To do this, I define the bin diameters, and derive the associated volume (a 1D list). The permutations of the combination are then defined as a 2D list, (where the ij element is the combined volume of the ith and jth element of the reference list). I'd thought to then use Nearest to determine the correct volume bin, and then backtrack to the diameter bin. I think I'm close to the right syntax, but I'm getting extra () in the output. How can I get rid of those? I tried Flatten, but I didn't see a change (which tells me I'm probably using it incorrectly).

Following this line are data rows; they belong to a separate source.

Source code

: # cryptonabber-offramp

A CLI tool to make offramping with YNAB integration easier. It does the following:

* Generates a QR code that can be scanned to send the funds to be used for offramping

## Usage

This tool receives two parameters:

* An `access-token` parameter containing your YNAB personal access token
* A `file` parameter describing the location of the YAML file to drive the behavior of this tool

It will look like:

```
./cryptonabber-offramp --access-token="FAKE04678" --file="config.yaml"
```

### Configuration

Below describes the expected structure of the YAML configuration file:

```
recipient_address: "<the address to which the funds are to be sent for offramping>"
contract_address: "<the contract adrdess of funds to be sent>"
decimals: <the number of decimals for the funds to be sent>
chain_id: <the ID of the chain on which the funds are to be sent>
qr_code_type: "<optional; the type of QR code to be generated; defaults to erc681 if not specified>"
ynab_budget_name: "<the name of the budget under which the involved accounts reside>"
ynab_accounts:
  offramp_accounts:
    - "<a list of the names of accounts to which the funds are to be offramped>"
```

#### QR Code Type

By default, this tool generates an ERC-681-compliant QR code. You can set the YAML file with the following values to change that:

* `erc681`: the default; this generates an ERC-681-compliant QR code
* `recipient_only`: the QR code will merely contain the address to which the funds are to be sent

Bins = {0.523, 0.542, 0.583, 0.626, 0.673, 0.723, 0.777, 0.835, 0.898,
 0.965, 1.037, 1.114, 1.197, 1.286, 1.382, 1.486, 1.596, 1.715, 
1.843, 1.981, 2.129, 2.288, 2.458, 2.642, 2.839, 3.051, 3.278, 
3.523, 3.786, 4.068, 4.371, 4.698, 5.048, 5.425, 5.829, 6.264, 
6.732, 7.234, 7.774, 8.354, 8.977, 9.647, 10.37, 11.14, 11.97, 
12.86, 13.82, 14.86, 15.96, 17.15, 18.43, 19.81}*10^-6;
BinVolume = (4/3)*Pi*Bins^3; 
CombinedVolume = Table[BinVolume[[i]] + BinVolume[[j]], {i, 52}, {j, 52}]; 
TestOutput=MatrixForm[Table[Nearest[BinVolume, CombinedVolume[[i, j]]], {i, 52}, {j, 52}]]

Thanks!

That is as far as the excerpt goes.